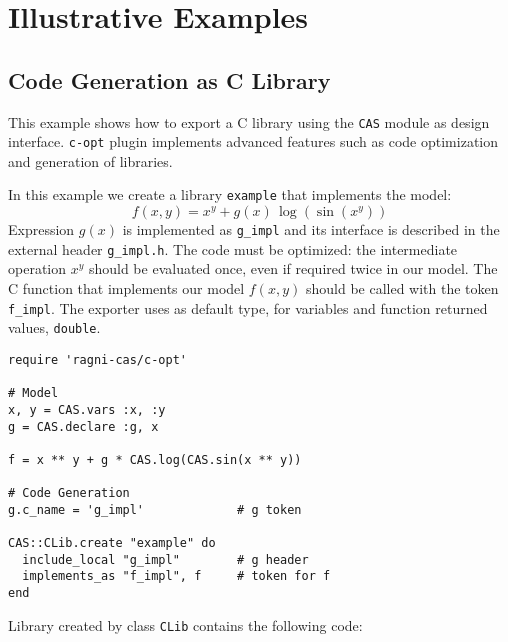 
\section{Illustrative Examples}
\label{sec:examples}

\subsection{Code Generation as C Library}
This example shows how to export a C library using the \texttt{CAS} module as design interface. \texttt{c-opt} plugin implements advanced features such as code optimization and generation of libraries.

In this example we create a library \texttt{example} that implements the model:
\begin{equation}
f(x, y) = x^y + g(x)\, \log(\sin(x^y))
\end{equation}
Expression $g(x)$ is implemented as \texttt{g\_impl} and its interface is described in the external header \texttt{g\_impl.h}. The code must be optimized: the intermediate operation $x^y$ should be evaluated once, even if required twice in our model. The C function that implements our model $f(x,y)$ should be called with the token \texttt{f\_impl}. The exporter uses as default type, for variables and function returned values, \texttt{double}.

\begin{lstlisting}[caption={Calling optimized-C exporter for library generation},label={code:example-exporting-C-1}]
require 'ragni-cas/c-opt'

# Model
x, y = CAS.vars :x, :y
g = CAS.declare :g, x

f = x ** y + g * CAS.log(CAS.sin(x ** y))

# Code Generation
g.c_name = 'g_impl'             # g token

CAS::CLib.create "example" do
  include_local "g_impl"        # g header
  implements_as "f_impl", f     # token for f
end
\end{lstlisting}
Library created by class \texttt{CLib} contains the following code:

\noindent%
  \begin{minipage}{.5\textwidth}
    
  \end{minipage}\hfill
  \begin{minipage}{.5\textwidth}
    
  \end{minipage}

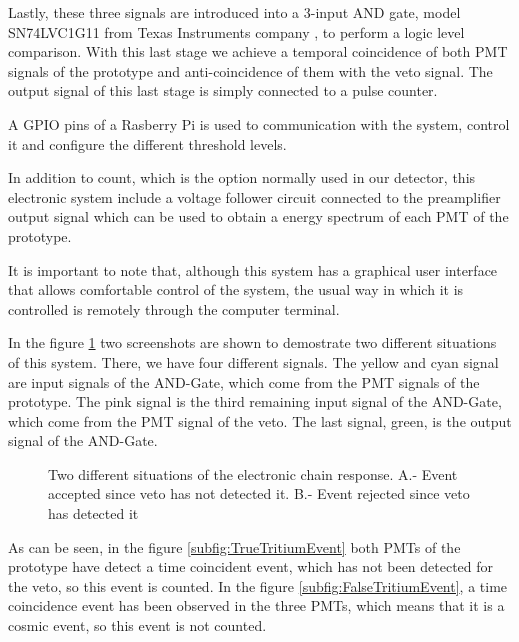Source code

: Lastly, these three signals are introduced into a 3-input AND gate, model SN74LVC1G11 from Texas Instruments company \cite{ANDGate}, to perform a logic level comparison. With this last stage we achieve a temporal coincidence of both PMT signals of the prototype and anti-coincidence of them with the veto signal. The output signal of this last stage is simply connected to a pulse counter. 

A GPIO pins of a Rasberry Pi is used to communication with the system, control it and configure the different threshold levels. 

In addition to count, which is the option normally used in our detector, this electronic system include a voltage follower circuit connected to the preamplifier output signal which can be used to obtain a energy spectrum of each PMT of the prototype.

It is important to note that, although this system has a graphical user interface that allows comfortable control of the system, the usual way in which it is controlled is remotely through the computer terminal.

In the figure \ref{fig:ScreenshotElectronic} two screenshots are shown to demostrate two different situations of this system. There, we have four different signals. The yellow and cyan signal are input signals of the AND-Gate, which come from the PMT signals of the prototype. The pink signal is the third remaining input signal of the AND-Gate, which come from the PMT signal of the veto. The last signal, green, is the output signal of the AND-Gate.

\begin{figure}[h]
 \centering
 \caption{Two different situations of the electronic chain response. A.- Event accepted since veto has not detected it. B.- Event rejected since veto has detected it}
 \label{fig:ScreenshotElectronic}
\end{figure}

As can be seen, in the figure \ref{subfig:TrueTritiumEvent} both PMTs of the prototype have detect a time coincident event, which has not been detected for the veto, so this event is counted. In the figure \ref{subfig:FalseTritiumEvent}, a time coincidence event has been observed in the three PMTs, which means that it is a cosmic event, so this event is not counted.

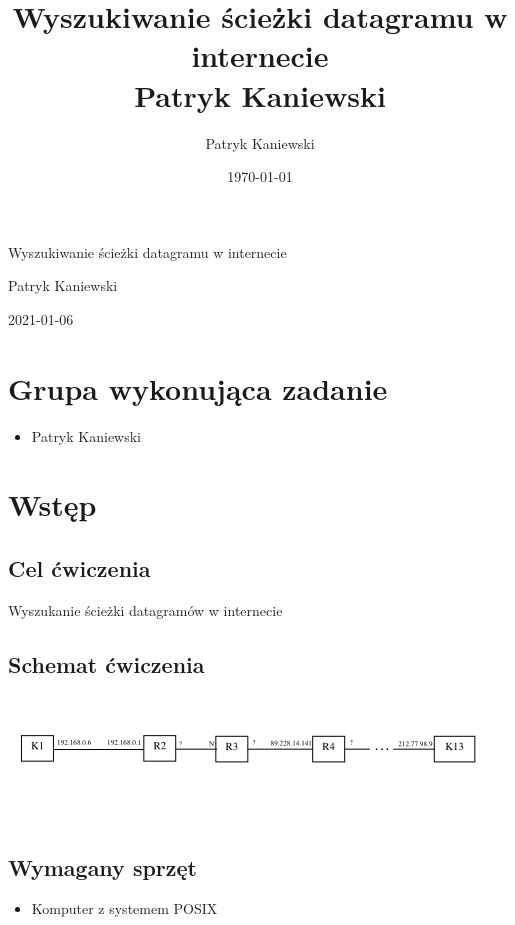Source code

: \documentclass[11pt]{article}
\author{Patryk Kaniewski}
\date{\today}
\title{Wyszukiwanie ścieżki datagramu w internecie \\
Patryk Kaniewski}
\begin{document}
\begin{titlepage}
\begin{center}
{\Huge Wyszukiwanie ścieżki datagramu w internecie \par}
\vspace{2cm}
{\Large Patryk Kaniewski \par
}\vspace{2cm}
{\large 2021-01-06 }
\end{center}
\end{titlepage}
\setcounter{tocdepth}{2}
\tableofcontents \clearpage

\section{Grupa wykonująca zadanie}
\label{sec:org544e552}
\begin{itemize}
\item Patryk Kaniewski
\end{itemize}

\section{Wstęp}
\label{sec:orge9246f6}
\subsection{Cel ćwiczenia}
\label{sec:org4a05b4c}
Wyszukanie ścieżki datagramów w internecie
\subsection{Schemat ćwiczenia}
\label{sec:org22d4e51}
\begin{center}
\includegraphics[width=.9\linewidth]{./schemat.png}
\end{center}
\subsection{Wymagany sprzęt}
\label{sec:org63bc0a9}
\begin{itemize}
\item Komputer z systemem POSIX
\end{itemize}
\end{document}

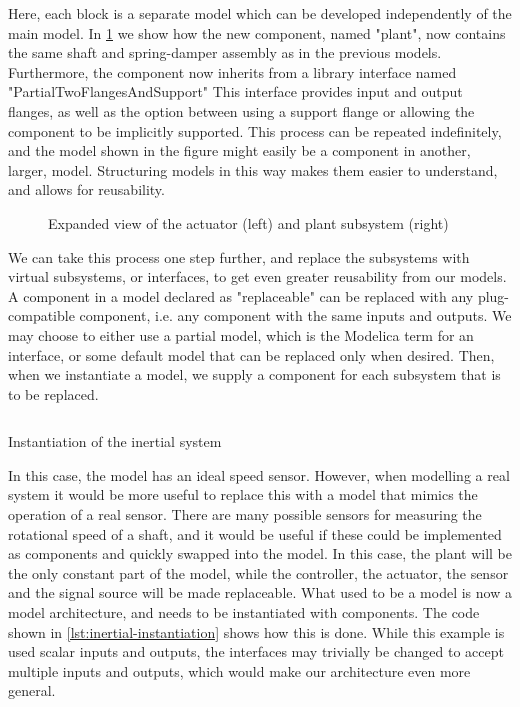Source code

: \documentclass[\rootfolder/main.tex]{subfiles}
\begin{document}
Here, each block is a separate model which can be developed independently of the main model.
In \cref{fig:inertial-architecture-blowup} we show how the new component, named "plant", now contains the same shaft and spring-damper assembly as in the previous models.
Furthermore, the component now inherits from a library interface named "PartialTwoFlangesAndSupport"
This interface provides input and output flanges, as well as the option between using a support flange or allowing the component to be implicitly supported.
This process can be repeated indefinitely, and the model shown in the figure might easily be a component in another, larger, model.
Structuring models in this way makes them easier to understand, and allows for reusability.

\begin{figure}[ht]
        \caption{Expanded view of the actuator (left) and plant subsystem (right)}
	\label{fig:inertial-architecture-blowup}
\end{figure}

We can take this process one step further, and replace the subsystems with virtual subsystems, or interfaces, to get even greater reusability from our models.
A component in a model declared as "replaceable" can be replaced with any plug-compatible component, i.e. any component with the same inputs and outputs.
We may choose to either use a partial model, which is the Modelica term for an interface, or some default model that can be replaced only when desired.
Then, when we instantiate a model, we supply a component for each subsystem that is to be replaced.

\begin{listing}[ht]
    \inputminted[fontsize=\footnotesize]{Modelica}{\rootfolder/Models/MasterProject/Models/InertialImplementation.mo}
    \caption{Instantiation of the inertial system}
    \label{lst:inertial-instantiation}
\end{listing}

In this case, the model has an ideal speed sensor. However, when modelling a real system it would be more useful to replace this with a model that mimics the operation of a real sensor.
There are many possible sensors for measuring the rotational speed of a shaft, and it would be useful if these could be implemented as components and quickly swapped into the model.
In this case, the plant will be the only constant part of the model, while the controller, the actuator, the sensor and the signal source will be made replaceable.
What used to be a model is now a model architecture, and needs to be instantiated with components.
The code shown in \cref{lst:inertial-instantiation} shows how this is done.
While this example is used scalar inputs and outputs, the interfaces may trivially be changed to accept multiple inputs and outputs, which would make our architecture even more general.
\end{document}
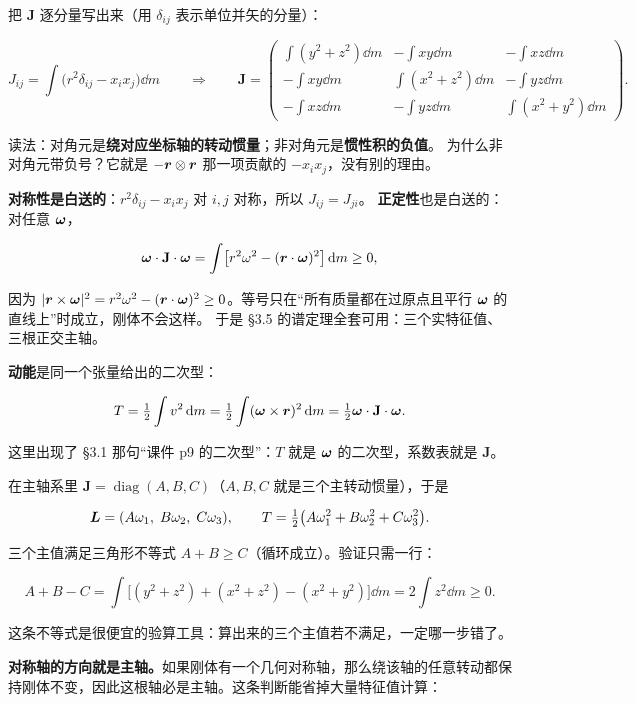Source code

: \documentclass[11pt]{ctexart}
\newcommand{\ten}[1]{\mathbf{#1}}
\let\origsubhdr\subhdr
\renewcommand{\subhdr}[1]{\par\needspace{3\baselineskip}\origsubhdr{#1}}
\begin{document}

把 $\ten J$ 逐分量写出来（用 $\delta_{ij}$ 表示单位并矢的分量）：

\[
J_{ij}=\int\bigl(r^2\delta_{ij}-x_ix_j\bigr)\dd m
\qquad\Longrightarrow\qquad
\ten J=
\begin{pmatrix}
\int(y^2+z^2)\dd m & -\int xy\dd m & -\int xz\dd m\\[3pt]
-\int xy\dd m & \int(x^2+z^2)\dd m & -\int yz\dd m\\[3pt]
-\int xz\dd m & -\int yz\dd m & \int(x^2+y^2)\dd m
\end{pmatrix}.
\]

读法：对角元是\textbf{绕对应坐标轴的转动惯量}；非对角元是\textbf{惯性积的负值}。
为什么非对角元带负号？它就是 $-\vect r\otimes\vect r$ 那一项贡献的 $-x_ix_j$，没有别的理由。

\textbf{对称性是白送的}：$r^2\delta_{ij}-x_ix_j$ 对 $i,j$ 对称，所以 $J_{ij}=J_{ji}$。
\textbf{正定性}也是白送的：对任意 $\vect\omega$，

\[
\vect\omega\cdot\ten J\cdot\vect\omega=\int\bigl[r^2\omega^2-(\vect r\cdot\vect\omega)^2\bigr]\dd m\ge0,
\]

因为 $|\vect r\times\vect\omega|^2=r^2\omega^2-(\vect r\cdot\vect\omega)^2\ge0$。等号只在“所有质量都在过原点且平行 $\vect\omega$ 的直线上”时成立，刚体不会这样。
于是 §3.5 的谱定理全套可用：三个实特征值、三根正交主轴。

\textbf{动能}是同一个张量给出的二次型：

\[
T=\tfrac12\int v^2\dd m=\tfrac12\int(\vect\omega\times\vect r)^2\dd m=\tfrac12\vect\omega\cdot\ten J\cdot\vect\omega .
\]

这里出现了 §3.1 那句“课件 p9 的二次型”：$T$ 就是 $\vect\omega$ 的二次型，系数表就是 $\ten J$。


在主轴系里 $\ten J=\operatorname{diag}(A,B,C)$（$A,B,C$ 就是三个主转动惯量），于是

\[
\vect L=(A\omega_1,\;B\omega_2,\;C\omega_3),
\qquad
T=\tfrac12\bigl(A\omega_1^2+B\omega_2^2+C\omega_3^2\bigr).
\]

三个主值满足三角形不等式 $A+B\ge C$（循环成立）。验证只需一行：

\[
A+B-C=\int\bigl[(y^2+z^2)+(x^2+z^2)-(x^2+y^2)\bigr]\dd m=2\int z^2\dd m\ge0 .
\]

这条不等式是很便宜的验算工具：算出来的三个主值若不满足，一定哪一步错了。

\textbf{对称轴的方向就是主轴。}如果刚体有一个几何对称轴，那么绕该轴的任意转动都保持刚体不变，因此这根轴必是主轴。这条判断能省掉大量特征值计算：
\end{document}

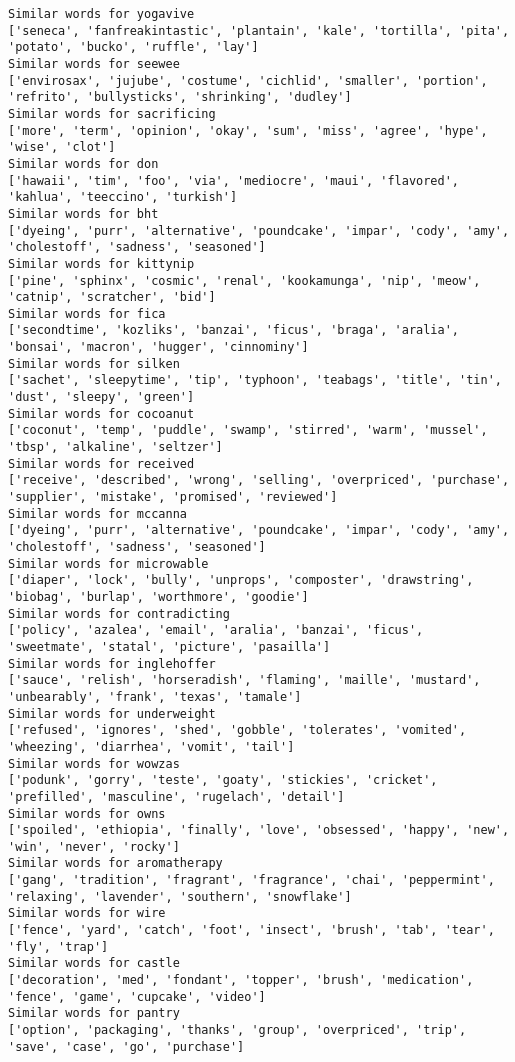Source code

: \documentclass[11pt]{article}
\begin{document}
\begin{Verbatim}[commandchars=\\\{\}]
Similar words for yogavive
['seneca', 'fanfreakintastic', 'plantain', 'kale', 'tortilla', 'pita', 'potato', 'bucko', 'ruffle', 'lay']
Similar words for seewee
['envirosax', 'jujube', 'costume', 'cichlid', 'smaller', 'portion', 'refrito', 'bullysticks', 'shrinking', 'dudley']
Similar words for sacrificing
['more', 'term', 'opinion', 'okay', 'sum', 'miss', 'agree', 'hype', 'wise', 'clot']
Similar words for don
['hawaii', 'tim', 'foo', 'via', 'mediocre', 'maui', 'flavored', 'kahlua', 'teeccino', 'turkish']
Similar words for bht
['dyeing', 'purr', 'alternative', 'poundcake', 'impar', 'cody', 'amy', 'cholestoff', 'sadness', 'seasoned']
Similar words for kittynip
['pine', 'sphinx', 'cosmic', 'renal', 'kookamunga', 'nip', 'meow', 'catnip', 'scratcher', 'bid']
Similar words for fica
['secondtime', 'kozliks', 'banzai', 'ficus', 'braga', 'aralia', 'bonsai', 'macron', 'hugger', 'cinnominy']
Similar words for silken
['sachet', 'sleepytime', 'tip', 'typhoon', 'teabags', 'title', 'tin', 'dust', 'sleepy', 'green']
Similar words for cocoanut
['coconut', 'temp', 'puddle', 'swamp', 'stirred', 'warm', 'mussel', 'tbsp', 'alkaline', 'seltzer']
Similar words for received
['receive', 'described', 'wrong', 'selling', 'overpriced', 'purchase', 'supplier', 'mistake', 'promised', 'reviewed']
Similar words for mccanna
['dyeing', 'purr', 'alternative', 'poundcake', 'impar', 'cody', 'amy', 'cholestoff', 'sadness', 'seasoned']
Similar words for microwable
['diaper', 'lock', 'bully', 'unprops', 'composter', 'drawstring', 'biobag', 'burlap', 'worthmore', 'goodie']
Similar words for contradicting
['policy', 'azalea', 'email', 'aralia', 'banzai', 'ficus', 'sweetmate', 'statal', 'picture', 'pasailla']
Similar words for inglehoffer
['sauce', 'relish', 'horseradish', 'flaming', 'maille', 'mustard', 'unbearably', 'frank', 'texas', 'tamale']
Similar words for underweight
['refused', 'ignores', 'shed', 'gobble', 'tolerates', 'vomited', 'wheezing', 'diarrhea', 'vomit', 'tail']
Similar words for wowzas
['podunk', 'gorry', 'teste', 'goaty', 'stickies', 'cricket', 'prefilled', 'masculine', 'rugelach', 'detail']
Similar words for owns
['spoiled', 'ethiopia', 'finally', 'love', 'obsessed', 'happy', 'new', 'win', 'never', 'rocky']
Similar words for aromatherapy
['gang', 'tradition', 'fragrant', 'fragrance', 'chai', 'peppermint', 'relaxing', 'lavender', 'southern', 'snowflake']
Similar words for wire
['fence', 'yard', 'catch', 'foot', 'insect', 'brush', 'tab', 'tear', 'fly', 'trap']
Similar words for castle
['decoration', 'med', 'fondant', 'topper', 'brush', 'medication', 'fence', 'game', 'cupcake', 'video']
Similar words for pantry
['option', 'packaging', 'thanks', 'group', 'overpriced', 'trip', 'save', 'case', 'go', 'purchase']

    \end{Verbatim}


    
    
    
    
\end{document}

---

§ **Exercise directions**
In which lines of the records does the word "datagramu" appear? Copy each of them.

§ **Solution below**
\title{Wyszukiwanie ścieżki datagramu w internecie \\
{\Huge Wyszukiwanie ścieżki datagramu w internecie \par}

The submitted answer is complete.